The upcoming third season of the Netflix drama features an episode where lingerie-clad Princess Anne – played by Erin Doherty - and her then-boyfriend Andrew Parker Bowles climb into bed together.
Other scenes frame the possibility that the Queen engaged in a secret romance with her horse racing manager Lord Porchester – a relationship which supposedly angered Prince Phillip.
The controversial scenes have raised the ire of the Queen's former press secretary Dickie Arbiter, who slammed the storyline as "very distasteful".
The new season is set to air on Netflix this Sunday with a new cast on-board as the series enter the 1960s and 70s.
One episode shows Prince Phillip questioning the Queen - played by Oscar winner Olivia Colman - after she returned from a month-long trip with Porchester – whom she affectionately calls "Porchie".
The tense exchange at Buckingham Palace ends with the Queen snapping at her husband: "If you have something to say, say it now. Otherwise, if you don't mind, I'm busy."
Arbiter scoffed at the suggestion the Queen was unfaithful, telling the Sunday Times: "This is very distasteful and totally unfounded. The Queen is the last person in the world to have ever considered looking at another man.
"Not only is this muckraking, this is gossip that's been washing around for decades. It's got absolutely no substance."

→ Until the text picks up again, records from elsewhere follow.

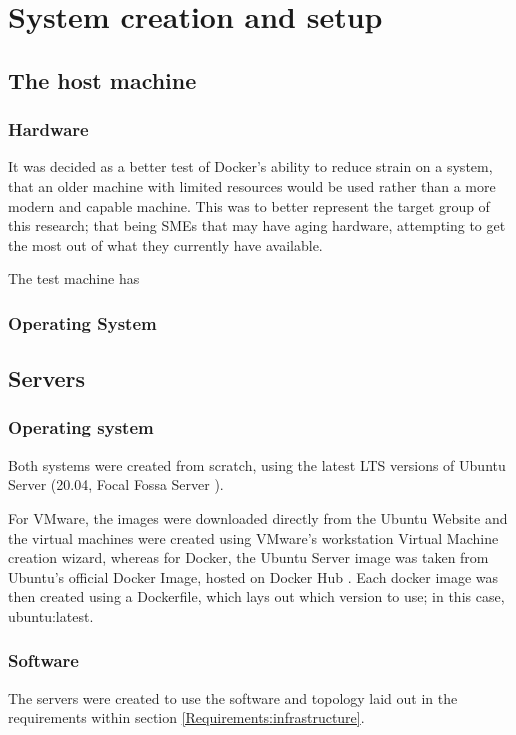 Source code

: 
\chapter{System creation and setup}
\section{The host machine}
\subsection{Hardware}
It was decided as a better test of Docker's ability to reduce strain on a system, that an older machine with limited resources would be used rather than a more modern and capable machine. This was to better represent the target group of this research; that being SMEs that may have aging hardware, attempting to get the most out of what they currently have available.

The test machine has %

\subsection{Operating System}

\section{Servers}
\subsection{Operating system}
Both systems were created from scratch, using the latest LTS versions of Ubuntu Server (20.04, Focal Fossa Server \citep{UbuntuServerDocumentation}).

For VMware, the images were downloaded directly from the Ubuntu Website and the virtual machines were created using VMware's workstation Virtual Machine creation wizard, whereas for Docker, the Ubuntu Server image was taken from Ubuntu's official Docker Image, hosted on Docker Hub \citep{UbuntuDockerHub}. Each docker image was then created using a Dockerfile, which lays out which version to use; in this case, ubuntu:latest.

\subsection{Software}
\label{subsec:softwaresynth}
The servers were created to use the software and topology laid out in the requirements within section \ref{Requirements:infrastructure}.

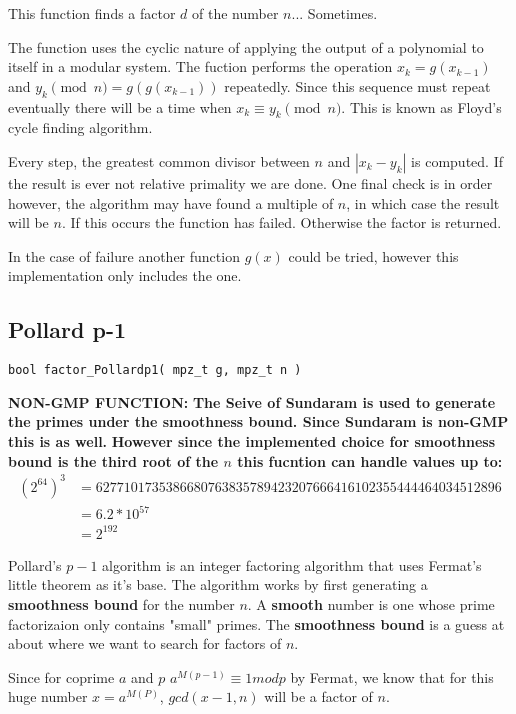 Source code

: This function finds a factor $d$ of the number $n$... Sometimes.

The function uses the cyclic nature of applying the output of a polynomial to itself in a modular system.
The fuction performs the operation $x_{k} = g(x_{k-1})$  and $y_{k} \pmod n  = g(g(x_{k-1}))$ repeatedly.
Since this sequence must repeat eventually there will be a time when $x_k \equiv y_k \pmod n$.
This is known as Floyd's cycle finding algorithm.

Every step, the greatest common divisor between $n$ and $|x_k-y_k|$ is computed. 
If the result is ever not relative primality we are done.
One final check is in order however, the algorithm may have found a multiple of $n$, in which case the result will be $n$.
If this occurs the function has failed.
Otherwise the factor is returned.

In the case of failure another function $g(x)$ could be tried, however this implementation only includes the one.


\subsection{Pollard p-1}
\begin{verbatim}
bool factor_Pollardp1( mpz_t g, mpz_t n )
\end{verbatim}
\textbf{ NON-GMP FUNCTION:}
\textbf{ The Seive of Sundaram is used to generate the primes under the smoothness bound. Since Sundaram is non-GMP this is as well.} 
{\bf However since the implemented choice for smoothness bound is the third root of the $n$ this fucntion can handle values up to:
\begin{align*}
(2^{64})^3 &= 6277101735386680763835789423207666416102355444464034512896 \\
&= 6.2 * 10^{57}\\
&= 2^{192} 
\end{align*}
}

Pollard's $p-1$ algorithm is an integer factoring algorithm that uses Fermat's little theorem as it's base.
The algorithm works by first generating a \textbf{smoothness bound} for the number $n$. 
A \textbf{smooth} number is one whose prime factorizaion only contains "small" primes.
The \textbf{smoothness bound} is a guess at about where we want to search for factors of $n$.

Since for coprime $a$ and $p$ $a^{M(p-1)} \equiv 1 mod p$ by Fermat, we know that for this huge number $x = a^{M(P)}$, $gcd(x-1, n)$ will be a factor of $n$.


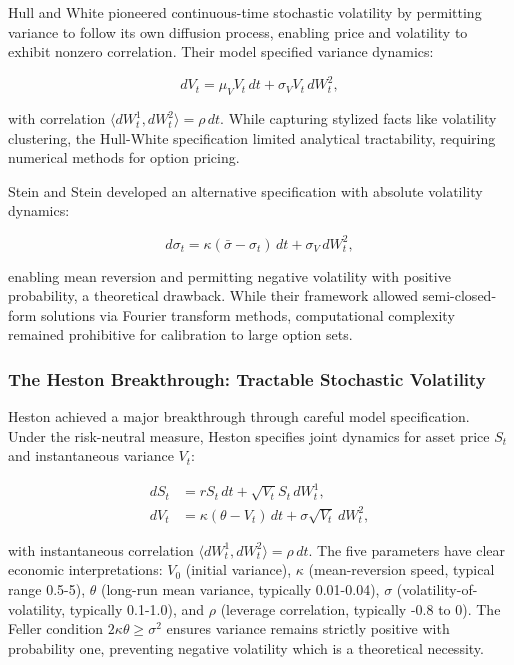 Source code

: \documentclass[12pt,a4paper]{article}
\begin{document}
Hull and White \cite{Hull1987} pioneered continuous-time stochastic volatility by permitting variance to follow its own diffusion process, enabling price and volatility to exhibit nonzero correlation. Their model specified variance dynamics:

\begin{equation}
dV_t = \mu_V V_t \, dt + \sigma_V V_t \, dW_t^2,
\end{equation}

with correlation $\langle dW_t^1, dW_t^2 \rangle = \rho \, dt$. While capturing stylized facts like volatility clustering, the Hull-White specification limited analytical tractability, requiring numerical methods for option pricing.

Stein and Stein \cite{SteinStein1991} developed an alternative specification with absolute volatility dynamics:

\begin{equation}
d\sigma_t = \kappa(\bar{\sigma} - \sigma_t) \, dt + \sigma_V \, dW_t^2,
\end{equation}

enabling mean reversion and permitting negative volatility with positive probability, a theoretical drawback. While their framework allowed semi-closed-form solutions via Fourier transform methods, computational complexity remained prohibitive for calibration to large option sets.

\subsubsection{The Heston Breakthrough: Tractable Stochastic Volatility}

Heston \cite{Heston1993} achieved a major breakthrough through careful model specification. Under the risk-neutral measure, Heston specifies joint dynamics for asset price $S_t$ and instantaneous variance $V_t$:

\begin{align}
dS_t &= r S_t \, dt + \sqrt{V_t} S_t \, dW_t^1, \\
dV_t &= \kappa (\theta - V_t) \, dt + \sigma \sqrt{V_t} \, dW_t^2,
\end{align}

with instantaneous correlation $\langle dW_t^1, dW_t^2 \rangle = \rho \, dt$. The five parameters have clear economic interpretations: $V_0$ (initial variance), $\kappa$ (mean-reversion speed, typical range 0.5-5), $\theta$ (long-run mean variance, typically 0.01-0.04), $\sigma$ (volatility-of-volatility, typically 0.1-1.0), and $\rho$ (leverage correlation, typically -0.8 to 0). The Feller condition $2\kappa\theta \geq \sigma^2$ ensures variance remains strictly positive with probability one, preventing negative volatility which is a theoretical necessity.
\end{document}
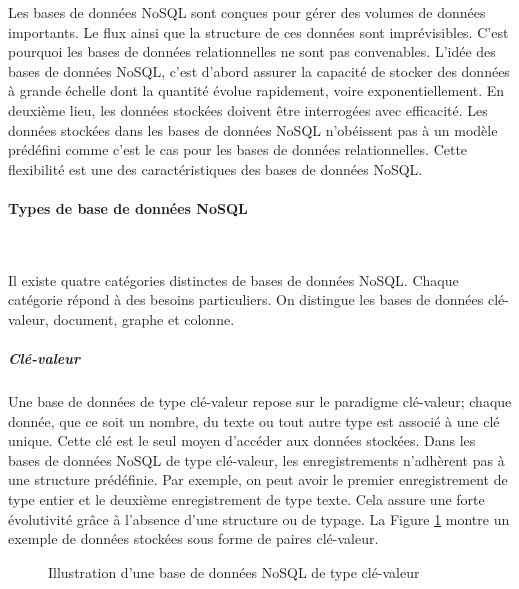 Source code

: 	Les bases de données NoSQL sont conçues pour gérer des  volumes de données importants. Le flux ainsi que la structure de  ces données sont imprévisibles. C'est pourquoi les bases de données relationnelles ne sont pas convenables. L'idée  des bases de données NoSQL, c'est d'abord assurer la capacité de stocker des données à grande échelle dont la  quantité  évolue rapidement, voire exponentiellement.  En deuxième lieu, les données stockées  doivent être interrogées  avec efficacité. Les données stockées dans  les bases de données NoSQL n'obéissent pas à un modèle prédéfini comme c'est le cas pour les bases de données relationnelles. Cette flexibilité est une des caractéristiques des bases de données NoSQL.
	\paragraph{Types de base de données NoSQL} \label{sec:nosql-database}  ~
	
	Il existe quatre catégories distinctes de bases de données NoSQL. Chaque catégorie répond  à des besoins particuliers. On distingue les bases de données clé-valeur, document, graphe et colonne.
	\subparagraph {Clé-valeur} Une base de données de type clé-valeur repose sur le paradigme clé-valeur; chaque donnée, que ce soit un nombre, du texte ou tout autre type est associé à une clé unique. Cette clé est le seul moyen d'accéder aux données stockées.
	Dans les bases de données NoSQL de type clé-valeur, les enregistrements  n'adhèrent pas à une structure prédéfinie. Par exemple, on peut avoir le premier enregistrement de type entier et le deuxième enregistrement de type texte. Cela assure une forte évolutivité grâce à l'absence d'une structure ou de typage. La Figure \ref{fig:key-value-nosql} montre un exemple de données stockées sous forme de paires clé-valeur.
	\begin{figure}[h]
		\captionsetup{justification=centering}
		\centering
		\resizebox{.4\textwidth}{!}{
			
	    }
		\caption{Illustration d'une base de données NoSQL de type clé-valeur}
		\label{fig:key-value-nosql}
	\end{figure}


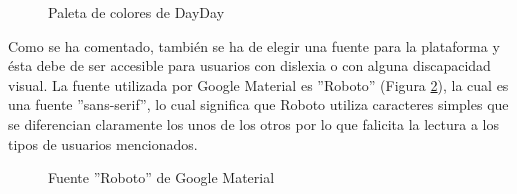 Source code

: \begin{figure}[H]
    \caption{Paleta de colores de DayDay}
    \label{paleta}
\end{figure}

Como se ha comentado, también se ha de elegir una fuente para la plataforma y ésta debe de ser accesible para usuarios con dislexia o con alguna discapacidad visual. La fuente utilizada por Google Material es ''Roboto'' (Figura \ref{roboto}), la cual es una fuente ''sans-serif'', lo cual significa que Roboto utiliza caracteres simples que se diferencian claramente los unos de los otros por lo que falicita la lectura a los tipos de usuarios mencionados.

\begin{figure}[H]
    \caption{Fuente ''Roboto'' de Google Material}
    \label{roboto}
\end{figure}

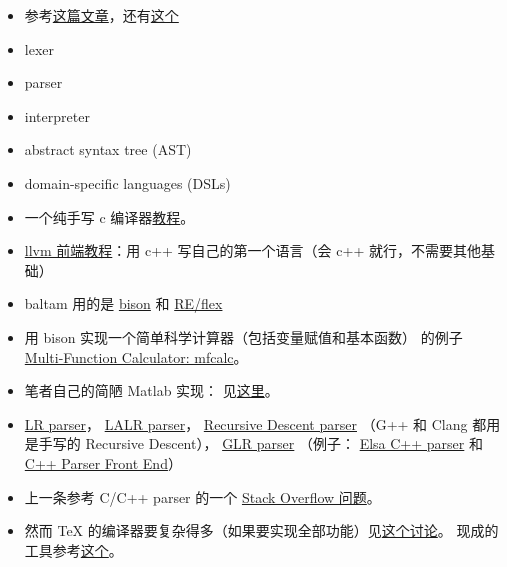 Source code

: 
\begin{issues}
\issueDraft
\end{issues}

\begin{itemize}
\item 参考\href{https://www.toptal.com/scala/writing-an-interpreter}{这篇文章}，还有\href{https://www.youtube.com/watch?v=Xu4RtLlm42I}{这个}
\item lexer
\item parser
\item interpreter
\item abstract syntax tree (AST)
\item domain-specific languages (DSLs)
\item 一个纯手写 c 编译器\href{https://norasandler.com/2017/11/29/Write-a-Compiler.html}{教程}。
\item \href{https://llvm.org/docs/tutorial/MyFirstLanguageFrontend/index.html}{llvm 前端教程}：用 c++ 写自己的第一个语言（会 c++ 就行，不需要其他基础）
\item baltam 用的是 \href{https://www.gnu.org/software/bison/}{bison} 和 \href{https://www.genivia.com/doc/reflex/html/}{RE/flex}
\item 用 bison 实现一个简单科学计算器（包括变量赋值和基本函数） 的例子 \href{http://web.mit.edu/gnu/doc/html/bison_5.html}{Multi-Function Calculator: mfcalc}。
\item 笔者自己的简陋 Matlab 实现： 见\href{https://github.com/MacroUniverse/bison_test}{这里}。
\item \href{https://en.wikipedia.org/wiki/LR_parser}{LR parser}， \href{https://en.wikipedia.org/wiki/LALR_parser}{LALR parser}， \href{https://en.wikipedia.org/wiki/Recursive_descent_parser}{Recursive Descent parser} （G++ 和 Clang 都用是手写的 Recursive Descent）， \href{https://en.wikipedia.org/wiki/GLR_parser}{GLR parser} （例子： \href{http://www.scottmcpeak.com/elkhound/}{Elsa C++ parser} 和 \href{http://www.semanticdesigns.com/Products/FrontEnds/CppFrontEnd.html}{C++ Parser Front End}）
\item 上一条参考 C/C++ parser 的一个 \href{https://stackoverflow.com/questions/6319086/are-gcc-and-clang-parsers-really-handwritten}{Stack Overflow 问题}。
\item 然而 TeX 的编译器要复杂得多（如果要实现全部功能）见\href{https://groups.google.com/g/comp.text.tex/c/E1736iEOxNI}{这个讨论}。 现成的工具参考\href{https://tex.stackexchange.com/questions/39309/convert-latex-to-html}{这个}。
\end{itemize}


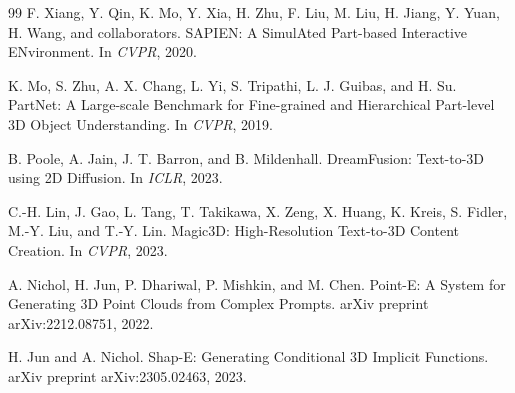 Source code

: \documentclass[10pt]{article}
\begin{document}
\begin{thebibliography}{99}
F. Xiang, Y. Qin, K. Mo, Y. Xia, H. Zhu, F. Liu, M. Liu, H. Jiang, Y. Yuan, H. Wang, and collaborators.
\newblock SAPIEN: A SimulAted Part-based Interactive ENvironment.
\newblock In \emph{CVPR}, 2020.

K. Mo, S. Zhu, A. X. Chang, L. Yi, S. Tripathi, L. J. Guibas, and H. Su.
\newblock PartNet: A Large-scale Benchmark for Fine-grained and Hierarchical Part-level 3D Object Understanding.
\newblock In \emph{CVPR}, 2019.

B. Poole, A. Jain, J. T. Barron, and B. Mildenhall.
\newblock DreamFusion: Text-to-3D using 2D Diffusion.
\newblock In \emph{ICLR}, 2023.

C.-H. Lin, J. Gao, L. Tang, T. Takikawa, X. Zeng, X. Huang, K. Kreis, S. Fidler, M.-Y. Liu, and T.-Y. Lin.
\newblock Magic3D: High-Resolution Text-to-3D Content Creation.
\newblock In \emph{CVPR}, 2023.

A. Nichol, H. Jun, P. Dhariwal, P. Mishkin, and M. Chen.
\newblock Point-E: A System for Generating 3D Point Clouds from Complex Prompts.
\newblock arXiv preprint arXiv:2212.08751, 2022.

H. Jun and A. Nichol.
\newblock Shap-E: Generating Conditional 3D Implicit Functions.
\newblock arXiv preprint arXiv:2305.02463, 2023.

\end{thebibliography}
\end{document}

The Queen remained close to Porchester up until his death in 2001 and there is no evidence that suggests the pair were anything more than friends.
Arbiter accuses the show's creator Peter Morgan of employing considerable creative licence with his scripts.
"The Crown is fiction. No one knows [about] any conversation between members of the Royal Family, but people will tell the story they want to and sensationalise it".
The Crown's third season debuts on Netflix this Sunday, November 17.